* Exercise directions *
Having found the line that holds "GET /api/users - Returns user list", give that line and all lines after it again, word for word, through the end of the data below.

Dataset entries
Content starts

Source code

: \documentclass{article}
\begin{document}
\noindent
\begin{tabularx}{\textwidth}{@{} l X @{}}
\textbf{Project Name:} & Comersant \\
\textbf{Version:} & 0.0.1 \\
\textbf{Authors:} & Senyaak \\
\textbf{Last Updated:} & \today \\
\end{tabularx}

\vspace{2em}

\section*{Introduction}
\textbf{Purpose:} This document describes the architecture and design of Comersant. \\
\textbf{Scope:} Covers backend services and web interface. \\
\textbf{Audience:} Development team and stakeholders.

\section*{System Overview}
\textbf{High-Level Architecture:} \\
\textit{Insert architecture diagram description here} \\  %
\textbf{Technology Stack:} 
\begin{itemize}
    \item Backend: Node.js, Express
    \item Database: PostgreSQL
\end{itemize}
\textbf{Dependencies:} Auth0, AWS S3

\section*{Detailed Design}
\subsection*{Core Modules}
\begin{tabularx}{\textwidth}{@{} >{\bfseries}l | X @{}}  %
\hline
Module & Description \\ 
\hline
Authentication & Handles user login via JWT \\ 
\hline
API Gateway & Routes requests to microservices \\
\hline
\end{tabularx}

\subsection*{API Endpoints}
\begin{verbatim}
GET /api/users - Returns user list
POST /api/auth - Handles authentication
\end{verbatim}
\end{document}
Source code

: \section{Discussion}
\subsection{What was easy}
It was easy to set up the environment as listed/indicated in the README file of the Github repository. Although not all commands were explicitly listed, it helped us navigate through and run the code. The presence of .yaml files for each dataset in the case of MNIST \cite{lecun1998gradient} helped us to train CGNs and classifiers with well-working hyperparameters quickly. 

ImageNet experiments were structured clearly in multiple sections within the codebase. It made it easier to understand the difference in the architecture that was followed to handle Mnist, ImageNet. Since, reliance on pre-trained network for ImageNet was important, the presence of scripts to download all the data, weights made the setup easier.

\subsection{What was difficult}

Content ends

* Output of the exercise *
GET /api/users - Returns user list
POST /api/auth - Handles authentication
\end{verbatim}
\end{document}
Source code

: \section{Discussion}
\subsection{What was easy}
It was easy to set up the environment as listed/indicated in the README file of the Github repository. Although not all commands were explicitly listed, it helped us navigate through and run the code. The presence of .yaml files for each dataset in the case of MNIST \cite{lecun1998gradient} helped us to train CGNs and classifiers with well-working hyperparameters quickly. 

ImageNet experiments were structured clearly in multiple sections within the codebase. It made it easier to understand the difference in the architecture that was followed to handle Mnist, ImageNet. Since, reliance on pre-trained network for ImageNet was important, the presence of scripts to download all the data, weights made the setup easier.

\subsection{What was difficult}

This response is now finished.